Aim of the exercise
Restate the data word for word and leave the images out.

Exercise material below:

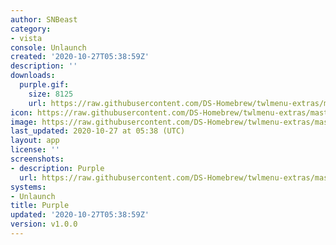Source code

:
 ```yaml
---
author: SNBeast
category:
- vista
console: Unlaunch
created: '2020-10-27T05:38:59Z'
description: ''
downloads:
  purple.gif:
    size: 8125
    url: https://raw.githubusercontent.com/DS-Homebrew/twlmenu-extras/master/_nds/TWiLightMenu/unlaunch/backgrounds/purple.gif
icon: https://raw.githubusercontent.com/DS-Homebrew/twlmenu-extras/master/_nds/TWiLightMenu/unlaunch/backgrounds/purple.gif
image: https://raw.githubusercontent.com/DS-Homebrew/twlmenu-extras/master/_nds/TWiLightMenu/unlaunch/backgrounds/purple.gif
last_updated: 2020-10-27 at 05:38 (UTC)
layout: app
license: ''
screenshots:
- description: Purple
  url: https://raw.githubusercontent.com/DS-Homebrew/twlmenu-extras/master/_nds/TWiLightMenu/unlaunch/backgrounds/purple.gif
systems:
- Unlaunch
title: Purple
updated: '2020-10-27T05:38:59Z'
version: v1.0.0
---
```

End of Exercise material.

Reply to the task
Source code

:
 ```yaml
---
author: SNBeast
category:
- vista
console: Unlaunch
created: '2020-10-27T05:38:59Z'
description: ''
downloads:
  purple.gif:
    size: 8125
    url: https://raw.githubusercontent.com/DS-Homebrew/twlmenu-extras/master/_nds/TWiLightMenu/unlaunch/backgrounds/purple.gif
icon: https://raw.githubusercontent.com/DS-Homebrew/twlmenu-extras/master/_nds/TWiLightMenu/unlaunch/backgrounds/purple.gif
image: https://raw.githubusercontent.com/DS-Homebrew/twlmenu-extras/master/_nds/TWiLightMenu/unlaunch/backgrounds/purple.gif
last_updated: 2020-10-27 at 05:38 (UTC)
layout: app
license: ''
screenshots:
- description: Purple
  url: https://raw.githubusercontent.com/DS-Homebrew/twlmenu-extras/master/_nds/TWiLightMenu/unlaunch/backgrounds/purple.gif
systems:
- Unlaunch
title: Purple
updated: '2020-10-27T05:38:59Z'
version: v1.0.0
---
```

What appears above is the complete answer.